Nada más difícil, ambiguo y arduo que recobrar a las voces lejanas e inaudibles de esa multiplicidad suspendida, arruinada por los espectáculos y las fabulaciones de sus mudos triunfadores. Pero hay siempre, así sea como callada latencia, una pequeña ventana, un atisbo de sombras, por donde esa mirada despierta a ese otro ángel de la historia, el ángel que no deja atrás a uno solo de sus muertos. Latencia es simplemente lo que yace oculto que (sin poder) se esfuerza por salir a la luz.

Porque la historia –si es que Reinhart Koselleck tuvo un momento de inspiración– no la escriben los vencedores. Ellos la celebran. Por el contrario, la escriben, en tanto que deriva absoluta de todo aquello que permanece, los vencidos. Aquellos que escriben desde el frente de la derrota. El mismo frente que atisbó a Tuccdides y a Maquiavelo, a Tocqueville y al mismo Benjamin. La razón no es compleja. Son los que se preguntan por qué pasó lo que pasó. ¿Por qué no pudo ser de otra manera? ¿Cómo salir de la parálisis? Aquellos que escriben desde el horizonte de las presencias invisibles que dan sentido a lo que aparentemente acaba por perder sentido. El sin sentido en posesión del olvido.

La Isla. Archivo de una tragedia”, el documental del cineasta alemán Uli Stelzner sobre el sorpresivo hallazgo del principal centro de documentación de la Policía Nacional de Guatemala, es el patente testimonio de la promesa que puede encerrar convertir un documento de barbarie en uno de la cultura contra el olvido.

El documental fue estrenado originalmente hace cinco años en Holanda y hace cuatro en Guatemala, no obstante las intimidaciones y las amenazas de bomba a la sala donde se proyectó. Preocupado por las amenazas, el cineasta se dirigió con el embajador alemán en Guatemala. Éste le repondió: ¡Lo mejor es consultar con el embajador de EU! Hay quien dice que Europa se está muriendo; esa tarde murió un poco en Guatemala. Uli no le hizo caso. La exhibición fue un éxito cinematográfico y político.

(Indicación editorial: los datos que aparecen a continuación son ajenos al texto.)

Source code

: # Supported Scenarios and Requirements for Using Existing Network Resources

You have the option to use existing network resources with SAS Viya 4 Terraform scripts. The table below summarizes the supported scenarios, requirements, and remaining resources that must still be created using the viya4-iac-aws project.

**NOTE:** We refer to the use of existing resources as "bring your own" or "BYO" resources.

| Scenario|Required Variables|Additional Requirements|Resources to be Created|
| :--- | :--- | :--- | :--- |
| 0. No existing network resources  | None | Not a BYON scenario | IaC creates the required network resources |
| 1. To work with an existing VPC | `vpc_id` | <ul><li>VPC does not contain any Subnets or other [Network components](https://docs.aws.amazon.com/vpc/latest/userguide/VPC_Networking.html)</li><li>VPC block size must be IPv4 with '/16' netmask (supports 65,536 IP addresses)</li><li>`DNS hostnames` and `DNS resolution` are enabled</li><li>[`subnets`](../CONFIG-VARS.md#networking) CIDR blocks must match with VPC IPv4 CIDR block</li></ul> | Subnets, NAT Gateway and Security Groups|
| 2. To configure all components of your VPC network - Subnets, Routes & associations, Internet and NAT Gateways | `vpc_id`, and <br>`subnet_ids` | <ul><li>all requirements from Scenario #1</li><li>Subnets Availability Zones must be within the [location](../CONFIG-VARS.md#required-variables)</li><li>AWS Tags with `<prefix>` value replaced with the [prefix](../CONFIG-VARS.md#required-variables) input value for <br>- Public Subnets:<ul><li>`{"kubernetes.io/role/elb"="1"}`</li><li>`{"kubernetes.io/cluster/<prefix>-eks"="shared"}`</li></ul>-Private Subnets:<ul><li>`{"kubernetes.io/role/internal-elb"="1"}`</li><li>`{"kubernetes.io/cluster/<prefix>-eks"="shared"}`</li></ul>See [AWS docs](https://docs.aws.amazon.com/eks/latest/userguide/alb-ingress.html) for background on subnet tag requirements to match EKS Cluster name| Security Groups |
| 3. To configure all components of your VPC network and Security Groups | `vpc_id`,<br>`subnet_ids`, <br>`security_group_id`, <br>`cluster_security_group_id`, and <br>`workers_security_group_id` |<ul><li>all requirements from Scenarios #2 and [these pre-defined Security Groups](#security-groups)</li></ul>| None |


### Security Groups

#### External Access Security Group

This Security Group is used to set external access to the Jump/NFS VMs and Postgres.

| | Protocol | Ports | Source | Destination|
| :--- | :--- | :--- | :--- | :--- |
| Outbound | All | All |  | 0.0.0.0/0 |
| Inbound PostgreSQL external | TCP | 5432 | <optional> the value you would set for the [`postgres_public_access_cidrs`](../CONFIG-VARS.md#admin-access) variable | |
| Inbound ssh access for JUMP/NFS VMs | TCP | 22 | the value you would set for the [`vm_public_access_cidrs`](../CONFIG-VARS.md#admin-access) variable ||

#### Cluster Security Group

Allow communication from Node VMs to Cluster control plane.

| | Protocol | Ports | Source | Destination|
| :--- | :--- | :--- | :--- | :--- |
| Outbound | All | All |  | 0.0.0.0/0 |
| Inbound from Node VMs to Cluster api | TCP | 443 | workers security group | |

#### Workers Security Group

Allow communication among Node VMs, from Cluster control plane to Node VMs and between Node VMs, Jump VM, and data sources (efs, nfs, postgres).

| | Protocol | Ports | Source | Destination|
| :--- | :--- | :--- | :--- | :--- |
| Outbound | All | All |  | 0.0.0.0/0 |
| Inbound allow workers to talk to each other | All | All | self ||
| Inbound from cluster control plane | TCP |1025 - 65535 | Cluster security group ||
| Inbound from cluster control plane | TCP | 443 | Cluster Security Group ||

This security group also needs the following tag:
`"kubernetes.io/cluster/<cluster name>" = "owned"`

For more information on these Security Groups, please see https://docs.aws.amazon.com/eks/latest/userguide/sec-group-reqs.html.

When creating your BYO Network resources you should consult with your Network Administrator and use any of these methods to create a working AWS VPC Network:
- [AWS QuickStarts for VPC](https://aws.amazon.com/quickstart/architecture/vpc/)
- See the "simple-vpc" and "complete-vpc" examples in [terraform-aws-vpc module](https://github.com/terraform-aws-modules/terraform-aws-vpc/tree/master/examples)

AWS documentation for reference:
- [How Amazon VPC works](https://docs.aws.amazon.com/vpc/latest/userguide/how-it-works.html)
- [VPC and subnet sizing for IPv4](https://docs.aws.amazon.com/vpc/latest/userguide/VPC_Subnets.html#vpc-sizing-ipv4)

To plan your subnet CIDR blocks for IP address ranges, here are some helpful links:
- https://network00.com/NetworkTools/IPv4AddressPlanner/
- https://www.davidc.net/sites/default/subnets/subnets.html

En 2005, un incendio consumió las instalaciones de La Isla, uno de los centros de detención y tortura donde se alojaba la Policía Nacional. De sus sótanos emergieron 80,000,000 (¡ochenta millones!) de documentos que cubren la historia de la policía guatemalteca en la mayor parte del siglo XX. Los papeles se encontraban en el fango, muchos semidestruidos, otros mojados, otros más semiquemados. Comenzó la labor de curaduría por parte de las comisiones de derechos humanos.

Lentamente la información empezó a dar sentido a lo que ocurrió en Guatemala entre 1960 y 1995. Y sólo hay una palabra para describirlo: el mayor holocausto humano y político en la historia de las dicataduras de América Latina. Más de 160 mil muertos; muchos de ellos torturados y vejados. Más de 40 mil desaparecidos.

Tres décadas y media de depredación que exterminaron a franjas enteras de la oposición política, a pueblos y aldeas de las regiones indígenas y a miles y miles de ciudadanos simplemente indiferentes.

La fuerza del documental no radica, sin embargo, en la integridad de su denuncia, sino en su lenguaje. No es el lenguaje del periodismo ni del discurso de lo político. Es el que Paul Celam definió alguna vez como el único lenguaje capaz de convertir al duelo interrumpido de quienes fueron expropiados de rostro, historia y memoria en desafuero de las almas del presente: el lenguaje de la poesía.

En La Isla la muerte es un asunto estrictamente de los vivos, de los sobrevivientes: no el duelo por las víctimas –como sugieren los aterradores estudios actuales sobre la tolerancia y la reconciliación–, sino el rencuentro con los estratos más profundos de la historia.

La única manera en que la historia, para Benjamin, se convierte en señal de alerta para los vivos: el mandato de la reparación. Es decir, la confianza en dotar el sentido de la otra historia, la no visible, la incautada por el archivo, para enmudecer a los documentos triunfantes de la cultura.